#### What is needed:
Of all the lines in the entries below, give again exactly those starting at the line containing "## Say Hello 👋" and ending at the line containing "## 💖 Download & Share", both ends included, and no others.

Start of Block

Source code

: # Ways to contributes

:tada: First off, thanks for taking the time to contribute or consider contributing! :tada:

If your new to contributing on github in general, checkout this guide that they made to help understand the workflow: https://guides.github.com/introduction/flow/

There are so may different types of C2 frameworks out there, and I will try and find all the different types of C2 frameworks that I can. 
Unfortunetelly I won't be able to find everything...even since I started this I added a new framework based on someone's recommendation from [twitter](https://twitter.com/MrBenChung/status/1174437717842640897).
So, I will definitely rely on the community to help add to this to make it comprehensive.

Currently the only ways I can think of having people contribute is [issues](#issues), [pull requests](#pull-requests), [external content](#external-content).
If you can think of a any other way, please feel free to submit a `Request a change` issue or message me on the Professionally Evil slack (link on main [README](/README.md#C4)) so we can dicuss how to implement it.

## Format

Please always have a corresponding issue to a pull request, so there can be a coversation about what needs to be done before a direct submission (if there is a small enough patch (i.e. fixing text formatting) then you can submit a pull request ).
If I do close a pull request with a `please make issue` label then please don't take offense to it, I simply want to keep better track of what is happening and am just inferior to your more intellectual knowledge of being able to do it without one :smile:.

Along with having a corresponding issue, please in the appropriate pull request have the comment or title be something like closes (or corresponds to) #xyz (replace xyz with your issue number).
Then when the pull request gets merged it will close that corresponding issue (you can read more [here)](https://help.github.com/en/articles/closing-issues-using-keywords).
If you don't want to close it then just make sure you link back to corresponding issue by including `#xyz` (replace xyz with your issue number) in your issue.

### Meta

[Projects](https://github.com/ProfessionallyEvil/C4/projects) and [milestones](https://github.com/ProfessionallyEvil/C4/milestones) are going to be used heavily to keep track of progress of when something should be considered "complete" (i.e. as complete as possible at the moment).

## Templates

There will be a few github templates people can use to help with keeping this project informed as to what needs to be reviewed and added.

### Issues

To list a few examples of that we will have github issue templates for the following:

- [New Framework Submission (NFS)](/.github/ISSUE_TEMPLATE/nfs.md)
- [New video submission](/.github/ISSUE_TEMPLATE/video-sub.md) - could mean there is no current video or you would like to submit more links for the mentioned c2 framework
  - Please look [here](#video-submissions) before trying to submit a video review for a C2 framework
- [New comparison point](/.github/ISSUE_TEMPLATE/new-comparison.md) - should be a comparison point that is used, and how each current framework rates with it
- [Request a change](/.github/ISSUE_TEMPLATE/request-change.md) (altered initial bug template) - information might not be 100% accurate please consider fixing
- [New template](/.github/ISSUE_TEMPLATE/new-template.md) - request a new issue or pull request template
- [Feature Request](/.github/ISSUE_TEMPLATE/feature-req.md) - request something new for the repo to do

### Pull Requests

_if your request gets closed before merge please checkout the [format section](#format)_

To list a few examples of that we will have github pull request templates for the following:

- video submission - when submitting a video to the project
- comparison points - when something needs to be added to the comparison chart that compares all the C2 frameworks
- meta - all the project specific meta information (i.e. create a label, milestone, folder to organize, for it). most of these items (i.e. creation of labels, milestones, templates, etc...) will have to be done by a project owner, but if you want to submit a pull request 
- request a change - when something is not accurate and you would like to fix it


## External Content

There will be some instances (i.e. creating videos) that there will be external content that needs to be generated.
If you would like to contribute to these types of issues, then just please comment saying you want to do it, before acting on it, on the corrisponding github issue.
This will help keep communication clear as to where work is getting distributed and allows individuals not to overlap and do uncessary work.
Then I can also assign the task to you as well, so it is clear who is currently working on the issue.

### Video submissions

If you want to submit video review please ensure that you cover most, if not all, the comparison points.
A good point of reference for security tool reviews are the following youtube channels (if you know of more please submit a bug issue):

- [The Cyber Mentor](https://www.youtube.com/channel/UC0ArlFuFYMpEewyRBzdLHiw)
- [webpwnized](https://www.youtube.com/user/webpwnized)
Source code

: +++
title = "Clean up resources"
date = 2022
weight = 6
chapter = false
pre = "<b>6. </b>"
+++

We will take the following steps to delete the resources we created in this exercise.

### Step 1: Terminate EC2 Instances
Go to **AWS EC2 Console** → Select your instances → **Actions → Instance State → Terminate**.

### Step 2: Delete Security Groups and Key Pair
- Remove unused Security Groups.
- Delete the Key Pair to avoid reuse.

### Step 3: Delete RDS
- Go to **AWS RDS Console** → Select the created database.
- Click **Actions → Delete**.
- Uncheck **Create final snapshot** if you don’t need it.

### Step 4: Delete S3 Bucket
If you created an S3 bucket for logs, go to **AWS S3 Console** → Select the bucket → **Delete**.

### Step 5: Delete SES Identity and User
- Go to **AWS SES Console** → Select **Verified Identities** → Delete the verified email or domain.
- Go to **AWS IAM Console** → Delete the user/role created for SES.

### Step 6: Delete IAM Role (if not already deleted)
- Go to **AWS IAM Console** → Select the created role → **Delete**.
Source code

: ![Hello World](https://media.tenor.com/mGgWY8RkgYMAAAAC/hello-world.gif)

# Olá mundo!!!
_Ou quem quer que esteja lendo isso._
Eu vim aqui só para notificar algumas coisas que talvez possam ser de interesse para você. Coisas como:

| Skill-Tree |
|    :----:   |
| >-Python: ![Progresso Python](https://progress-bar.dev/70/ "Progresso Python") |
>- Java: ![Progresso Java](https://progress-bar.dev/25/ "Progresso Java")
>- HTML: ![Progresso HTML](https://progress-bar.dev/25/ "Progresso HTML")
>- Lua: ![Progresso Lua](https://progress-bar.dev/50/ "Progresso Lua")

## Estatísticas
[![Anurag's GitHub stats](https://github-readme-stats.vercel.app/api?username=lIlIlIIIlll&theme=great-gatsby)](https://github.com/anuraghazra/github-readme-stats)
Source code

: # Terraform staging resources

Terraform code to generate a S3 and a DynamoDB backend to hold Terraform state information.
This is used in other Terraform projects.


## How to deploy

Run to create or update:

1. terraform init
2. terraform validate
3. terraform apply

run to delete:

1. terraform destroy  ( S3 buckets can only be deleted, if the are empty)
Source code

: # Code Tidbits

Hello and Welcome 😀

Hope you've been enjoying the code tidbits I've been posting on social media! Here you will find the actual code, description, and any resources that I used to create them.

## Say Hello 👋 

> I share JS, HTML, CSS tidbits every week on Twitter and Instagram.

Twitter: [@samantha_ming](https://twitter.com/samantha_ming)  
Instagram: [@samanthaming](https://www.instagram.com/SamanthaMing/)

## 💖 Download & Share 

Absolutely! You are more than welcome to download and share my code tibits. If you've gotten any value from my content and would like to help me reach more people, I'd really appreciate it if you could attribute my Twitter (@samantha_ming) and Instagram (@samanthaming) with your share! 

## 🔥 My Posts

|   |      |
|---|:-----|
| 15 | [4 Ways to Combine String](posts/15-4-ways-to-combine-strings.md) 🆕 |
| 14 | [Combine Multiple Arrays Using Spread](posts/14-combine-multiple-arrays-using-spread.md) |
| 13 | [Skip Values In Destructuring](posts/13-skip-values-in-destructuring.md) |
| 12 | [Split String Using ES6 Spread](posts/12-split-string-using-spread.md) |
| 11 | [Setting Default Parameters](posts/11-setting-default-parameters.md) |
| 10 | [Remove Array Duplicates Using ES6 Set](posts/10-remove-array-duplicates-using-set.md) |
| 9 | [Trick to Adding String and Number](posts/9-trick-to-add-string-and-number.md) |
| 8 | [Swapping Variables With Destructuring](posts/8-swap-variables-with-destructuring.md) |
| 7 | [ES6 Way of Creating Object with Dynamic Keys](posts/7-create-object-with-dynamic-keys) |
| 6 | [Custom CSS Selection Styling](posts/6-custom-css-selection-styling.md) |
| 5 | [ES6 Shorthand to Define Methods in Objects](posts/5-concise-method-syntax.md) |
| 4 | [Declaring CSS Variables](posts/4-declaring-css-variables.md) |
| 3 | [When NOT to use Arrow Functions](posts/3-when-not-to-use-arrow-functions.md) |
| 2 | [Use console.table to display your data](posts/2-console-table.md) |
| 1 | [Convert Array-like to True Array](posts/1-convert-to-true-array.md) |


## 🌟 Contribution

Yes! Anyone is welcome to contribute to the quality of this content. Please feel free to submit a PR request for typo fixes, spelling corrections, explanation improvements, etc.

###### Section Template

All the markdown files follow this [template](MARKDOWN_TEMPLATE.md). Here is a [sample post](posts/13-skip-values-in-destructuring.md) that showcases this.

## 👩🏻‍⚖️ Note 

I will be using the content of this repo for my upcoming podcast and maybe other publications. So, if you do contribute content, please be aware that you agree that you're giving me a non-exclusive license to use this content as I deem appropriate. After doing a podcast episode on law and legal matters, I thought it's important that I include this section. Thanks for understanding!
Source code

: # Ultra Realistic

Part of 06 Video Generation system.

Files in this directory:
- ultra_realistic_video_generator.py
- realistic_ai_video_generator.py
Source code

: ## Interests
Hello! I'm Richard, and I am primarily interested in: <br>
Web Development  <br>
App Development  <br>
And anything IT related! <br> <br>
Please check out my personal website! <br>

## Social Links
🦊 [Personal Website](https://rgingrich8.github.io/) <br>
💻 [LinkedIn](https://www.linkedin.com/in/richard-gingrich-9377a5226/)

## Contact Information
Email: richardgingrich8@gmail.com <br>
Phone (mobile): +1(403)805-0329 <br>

End of Block

#### Result:
## Say Hello 👋 

> I share JS, HTML, CSS tidbits every week on Twitter and Instagram.

Twitter: [@samantha_ming](https://twitter.com/samantha_ming)  
Instagram: [@samanthaming](https://www.instagram.com/SamanthaMing/)

## 💖 Download & Share 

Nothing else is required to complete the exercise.